Tottenham's shares dropped 10p to 82p, which also reflected the City's disappointment over its results for the six months to 30 November. Pre-tax profits dropped from pounds 3.3m to pounds 640,000, and there is no interim dividend.

Colin Sandy, finance director, said: 'We don't need to raise fresh funds, but the stand can't be paid for out of cash flow. We have facilities in place, and we will work towards minimising debt.'

The overdraft stands at about pounds 4m, equal to nearly 18 per cent of shareholders' funds.

Alan Sugar, chairman, added: 'I would like to make it perfectly clear that contrary to what may be rumoured, the construction we are proposing is not extravagant in any shape or form.' The stand's seating capacity will be increased by 3,500 to 9,000.

Mr Sugar said the many 'valleys and mountains' in the club's financial history had stemmed, in many cases, from irresponsible spending to keep problems in check momentarily. 'This short-term policy is clearly wrong. The board and the playing department management are dealing with the matter, both from a commercial sense and a football administration sense, so as to avoid a future financial problem.'

In what has become a regular feature, the company was yesterday involved in more legal action. However, the hearing for its pounds 350,000 claim against Edennote, the private company run by Terry Venables, Tottenham's former chief executive, has been deferred until April.

Tottenham is also pursuing a legal claim against Bill Jenkins, the architect who designed the east stand, which had pounds 700,000 of repairs last year.

Additionally, it is contesting a claim for pounds 500,000 made against it by the Inland Revenue over signing-on fees paid to players. 'We are continuing to have discussions,' said Mr Sandy.

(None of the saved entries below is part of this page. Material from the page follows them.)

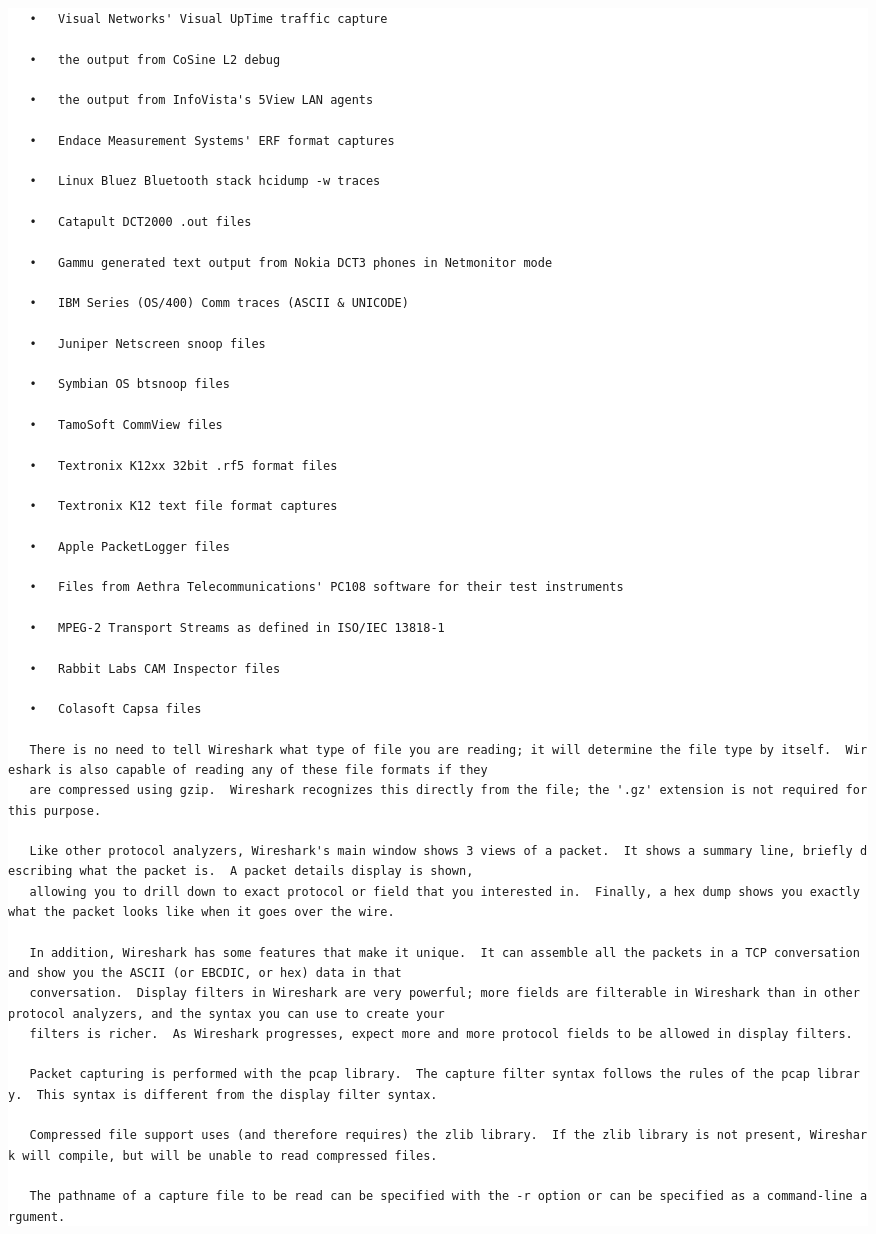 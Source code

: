        •   Visual Networks' Visual UpTime traffic capture

       •   the output from CoSine L2 debug

       •   the output from InfoVista's 5View LAN agents

       •   Endace Measurement Systems' ERF format captures

       •   Linux Bluez Bluetooth stack hcidump -w traces

       •   Catapult DCT2000 .out files

       •   Gammu generated text output from Nokia DCT3 phones in Netmonitor mode

       •   IBM Series (OS/400) Comm traces (ASCII & UNICODE)

       •   Juniper Netscreen snoop files

       •   Symbian OS btsnoop files

       •   TamoSoft CommView files

       •   Textronix K12xx 32bit .rf5 format files

       •   Textronix K12 text file format captures

       •   Apple PacketLogger files

       •   Files from Aethra Telecommunications' PC108 software for their test instruments

       •   MPEG-2 Transport Streams as defined in ISO/IEC 13818-1

       •   Rabbit Labs CAM Inspector files

       •   Colasoft Capsa files

       There is no need to tell Wireshark what type of file you are reading; it will determine the file type by itself.  Wireshark is also capable of reading any of these file formats if they
       are compressed using gzip.  Wireshark recognizes this directly from the file; the '.gz' extension is not required for this purpose.

       Like other protocol analyzers, Wireshark's main window shows 3 views of a packet.  It shows a summary line, briefly describing what the packet is.  A packet details display is shown,
       allowing you to drill down to exact protocol or field that you interested in.  Finally, a hex dump shows you exactly what the packet looks like when it goes over the wire.

       In addition, Wireshark has some features that make it unique.  It can assemble all the packets in a TCP conversation and show you the ASCII (or EBCDIC, or hex) data in that
       conversation.  Display filters in Wireshark are very powerful; more fields are filterable in Wireshark than in other protocol analyzers, and the syntax you can use to create your
       filters is richer.  As Wireshark progresses, expect more and more protocol fields to be allowed in display filters.

       Packet capturing is performed with the pcap library.  The capture filter syntax follows the rules of the pcap library.  This syntax is different from the display filter syntax.

       Compressed file support uses (and therefore requires) the zlib library.  If the zlib library is not present, Wireshark will compile, but will be unable to read compressed files.

       The pathname of a capture file to be read can be specified with the -r option or can be specified as a command-line argument.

Costs for the continuing litigation emanating from 'the unfortunate affairs of last summer' had an impact on profitability, said Mr Sugar. Half-year operating profits rose from pounds 242,000 to pounds 275,000, but the pre-tax result was depressed after accounting for player transfers.

The biggest impact came from the sale of Gordon Durie to Glasgow Rangers. While he was sold for pounds 1m, Tottenham booked an pounds 885,000 loss on the deal because of the way it values players. He was bought for pounds 2.2m from Chelsea in August 1991. The loss on his sale was struck after taking account of pounds 300,000 of depreciation.